National Geographic Birder’s Journal
502 pages, paperback. $16.95.

Both from the National Geographic Society
(1145 17th St. NW, Washington, DC 20036), 2006.
How many National Geographic Society birding manuals can one
person use?
For that matter, how many birding manuals from the many
rival publishers can possibly find an audience?
According to the publisher’s flack sheet, there are now from
46 million to 85 million birders in the U.S., depending on whether
one counts only those who buy field guides and keep life lists of
species seen, or includes everyone who watches and identifies
interesting birds now and then.


Further, as the Baby Boomers reach retirement age,
the numbers of active birders are expected to expand to about 128
million –comparable to the numbers of people who share their homes
with cats and dogs.
“Forty percent of birders travel more than a mile from
home to bird,” says the flack sheet. “On average, bird enthusiasts
spend 120 days a year observing birds around the home, and 17 days
on bird-watching trips.”
By those standards, and assuming that all trips
including a substantial amount of time watching birds qualify, even
if they have a different primary purpose, I’m in the 40%, and have
been for much of my life. I watch birds almost every day, mentally
identify most of those I see, and reach for a birding reference
about once a week.
Yet even at this relatively high level of interest, I
cannot imagine myself needing or wanting a birding library as
extensive and overlapping as the National Geographic Society now
offers, apparently trying to repackage every scrap of information to
fill every possible market niche.
Having reviewed the National Geographic Complete Birds of
North America and the National Geographic Field Guide to
Birds–Washington & Oregon in April 2006, I was quite surprised in
October to receive the National Geographic Field Guide to the Birds
of North America and National Geographic Birder’s Journal. They
seemed, at a glance, to be heavily redundant.
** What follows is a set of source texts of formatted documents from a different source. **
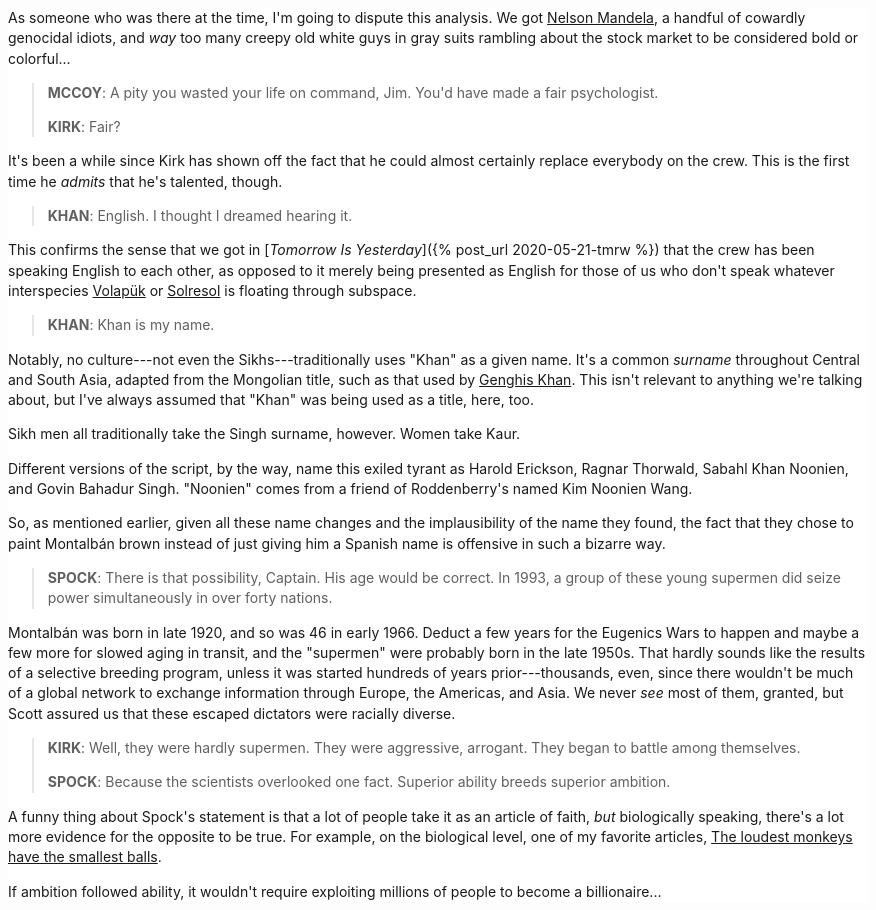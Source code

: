 As someone who was there at the time, I'm going to dispute this analysis.  We got [Nelson Mandela](https://en.wikipedia.org/wiki/Nelson_Mandela), a handful of cowardly genocidal idiots, and *way* too many creepy old white guys in gray suits rambling about the stock market to be considered bold or colorful...

 > **MCCOY**: A pity you wasted your life on command, Jim. You'd have made a fair psychologist.
 >
 > **KIRK**: Fair?

It's been a while since Kirk has shown off the fact that he could almost certainly replace everybody on the crew.  This is the first time he *admits* that he's talented, though.

 > **KHAN**: English. I thought I dreamed hearing it.

This confirms the sense that we got in [*Tomorrow Is Yesterday*]({% post_url 2020-05-21-tmrw %}) that the crew has been speaking English to each other, as opposed to it merely being presented as English for those of us who don't speak whatever interspecies [Volapük](https://en.wikipedia.org/wiki/Volap%C3%BCk) or [Solresol](https://en.wikipedia.org/wiki/Solresol) is floating through subspace.

 > **KHAN**: Khan is my name.

Notably, no culture---not even the Sikhs---traditionally uses "Khan" as a given name.  It's a common *surname* throughout Central and South Asia, adapted from the Mongolian title, such as that used by [Genghis Khan](https://en.wikipedia.org/wiki/Genghis_Khan).  This isn't relevant to anything we're talking about, but I've always assumed that "Khan" was being used as a title, here, too.

Sikh men all traditionally take the Singh surname, however.  Women take Kaur.

Different versions of the script, by the way, name this exiled tyrant as Harold Erickson, Ragnar Thorwald, Sabahl Khan Noonien, and Govin Bahadur Singh.  "Noonien" comes from a friend of Roddenberry's named Kim Noonien Wang.

So, as mentioned earlier, given all these name changes and the implausibility of the name they found, the fact that they chose to paint Montalbán brown instead of just giving him a Spanish name is offensive in such a bizarre way.

 > **SPOCK**: There is that possibility, Captain. His age would be correct. In 1993, a group of these young supermen did seize power simultaneously in over forty nations.

Montalbán was born in late 1920, and so was 46 in early 1966.  Deduct a few years for the Eugenics Wars to happen and maybe a few more for slowed aging in transit, and the "supermen" were probably born in the late 1950s.  That hardly sounds like the results of a selective breeding program, unless it was started hundreds of years prior---thousands, even, since there wouldn't be much of a global network to exchange information through Europe, the Americas, and Asia.  We never *see* most of them, granted, but Scott assured us that these escaped dictators were racially diverse.

 > **KIRK**: Well, they were hardly supermen. They were aggressive, arrogant. They began to battle among themselves.
 >
 > **SPOCK**: Because the scientists overlooked one fact. Superior ability breeds superior ambition.

A funny thing about Spock's statement is that a lot of people take it as an article of faith, *but* biologically speaking, there's a lot more evidence for the opposite to be true.  For example, on the biological level, one of my favorite articles, [The loudest monkeys have the smallest balls](https://qz.com/531496/the-loudest-monkeys-have-the-smallest-balls/).

If ambition followed ability, it wouldn't require exploiting millions of people to become a billionaire...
And I do mean heavily. The Field Guide to Birds is not
remarkably different in content or organization from competitor
volumes, but it is among the heftier field guides around. The one
time I actually took it outside, I dropped it in the mud, learning
the hard way that it is not to be managed with just one hand. It
also lands on one’s toes with a substantial impact.
The Field Guide to Birds does, however, have the virtue of
presenting the range maps of birds on the same pages as their
pictures. That eliminates the problem presented by some other field
guides of having to look in two different places to see if X species
could really appear in Y location.
The Birder’s Journal turns out to be handy for persons
interested in compiling a life list, which seems to include most
male birders, as well as many women. The length of one’s life list
is the currency of status among birders, many of whom take up
birding as a use in retirement for the competitive drive that they
formerly applied to careers in business, law, and finance.
Included in The Birder’s Journal are sketches of all 967 bird
species considered native to North America, opposite pages in which
the birder can record the date, time, and place of each sighting,
along with any other relevant notes.
This is a very neat, handy, organized way to collect
information that birders formerly kept on index cards or in notebooks
and looseleaf binders.
Compiling a life list has so far never seemed to me worth
doing. To my birding friends, this confirms my status as a common
loon. If I were going to do it, though, this is how I would begin.